I limiti sono in primo luogo legati allo scarso appoggio che la kinesiologia riceve dai mass media, il che fa sì che trovi difficoltà a decollare nel nostro sistema sanitario nazionale legato ormai da decenni al connubio“medico-casa farmaceutica”, ragion per cui una scienza sì molto giovane ma anche molto efficace trova tutta una serie di ostacoli per poter contribuire a migliorare lo stato di salute di intere generazioni.

Quali, dunque, i motivi per cui la kinesiologia applicata viene guardata oggigiorno con sospetto?

Innanzitutto, facendo parte della medicina non convenzionale, non è sottoposta a verifiche propriamente scientifiche, il che la rende vittima di un certo scetticismo da parte di molti. Non si trascuri però che, proprio a motivo del fatto che non si serve di farmaci, bensì di rimedi naturali, la kinesiologia non è fonte di guadagni faraonici, per cui non appetibile per le case farmaceutiche.

Da quanto tempo si occupa di kinesiologia applicata?

Sono ormai cinque anni da quando, dopo aver lavorato a lungo nel campo del benessere e della salute, mi sono reso conto che la visone meccanicistica della medicina tradizionale è troppo limitativa per assicurare lo stato di salute di ognuno di noi ed ho quindi iniziato ad interessarmi di kinesiologia applicata.

Ci dia un suo parere personale riguardo la grande famiglia delle medicine alternative e, ovviamente, in special modo sulla kinesiologia applicata.

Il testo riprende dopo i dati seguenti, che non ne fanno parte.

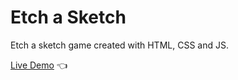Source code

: # Etch a Sketch

Etch a sketch game created with HTML, CSS and JS.

[Live Demo](https://stefanmrvic/etch-a-sketch/) :point_left:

A mio giudizio, bisogna avere una visione olistica dell’organismo, cercando di non indagare solo il sintomo, ma, in primis, la causa che genera il disturbo, ponendo al centro l’uomo e non la malattia. Infine, vorrei sottolineare che la kinesiologia applicata rimane una validissima tecnica per quanto concerne i disturbi funzionali e cioè nel momento in cui non si è ancora nella malattia, quando, purtroppo, l’unica possibilità è rivolgersi alla medicina classica.